◆ Assigned task:
Here is the task for the records below: repeat exactly the lines from the one with "team engagements. |" to the one with "that will be used. |", both included, and nothing else.

(Data extracted from a collection)
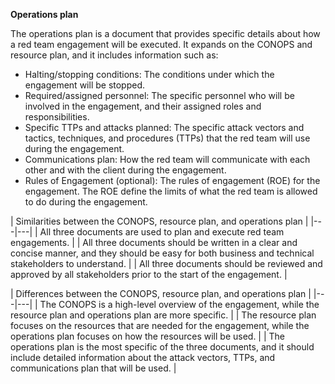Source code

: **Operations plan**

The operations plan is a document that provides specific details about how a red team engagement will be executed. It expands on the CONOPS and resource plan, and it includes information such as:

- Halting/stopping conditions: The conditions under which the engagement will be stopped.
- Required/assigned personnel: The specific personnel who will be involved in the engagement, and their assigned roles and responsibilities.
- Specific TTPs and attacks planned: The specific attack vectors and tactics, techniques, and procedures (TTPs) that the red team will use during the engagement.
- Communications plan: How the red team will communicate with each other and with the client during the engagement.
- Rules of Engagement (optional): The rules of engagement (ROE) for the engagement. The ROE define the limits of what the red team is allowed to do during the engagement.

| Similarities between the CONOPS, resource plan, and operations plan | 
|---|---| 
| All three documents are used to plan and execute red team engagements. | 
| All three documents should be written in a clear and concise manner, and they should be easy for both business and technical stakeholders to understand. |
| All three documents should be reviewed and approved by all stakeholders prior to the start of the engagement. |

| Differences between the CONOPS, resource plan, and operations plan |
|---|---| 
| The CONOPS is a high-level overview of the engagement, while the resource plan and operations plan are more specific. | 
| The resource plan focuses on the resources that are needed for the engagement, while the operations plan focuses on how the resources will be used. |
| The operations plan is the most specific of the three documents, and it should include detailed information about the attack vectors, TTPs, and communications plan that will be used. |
--
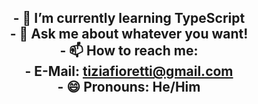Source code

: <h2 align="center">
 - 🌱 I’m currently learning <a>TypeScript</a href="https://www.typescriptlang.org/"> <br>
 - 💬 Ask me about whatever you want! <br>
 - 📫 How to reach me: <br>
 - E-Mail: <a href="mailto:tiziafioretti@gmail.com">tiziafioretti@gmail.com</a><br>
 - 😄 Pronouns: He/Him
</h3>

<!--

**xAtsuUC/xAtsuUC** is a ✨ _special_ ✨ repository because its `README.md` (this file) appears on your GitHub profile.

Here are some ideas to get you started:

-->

◆ Solution:
| All three documents are used to plan and execute red team engagements. | 
| All three documents should be written in a clear and concise manner, and they should be easy for both business and technical stakeholders to understand. |
| All three documents should be reviewed and approved by all stakeholders prior to the start of the engagement. |

| Differences between the CONOPS, resource plan, and operations plan |
|---|---| 
| The CONOPS is a high-level overview of the engagement, while the resource plan and operations plan are more specific. | 
| The resource plan focuses on the resources that are needed for the engagement, while the operations plan focuses on how the resources will be used. |
| The operations plan is the most specific of the three documents, and it should include detailed information about the attack vectors, TTPs, and communications plan that will be used. |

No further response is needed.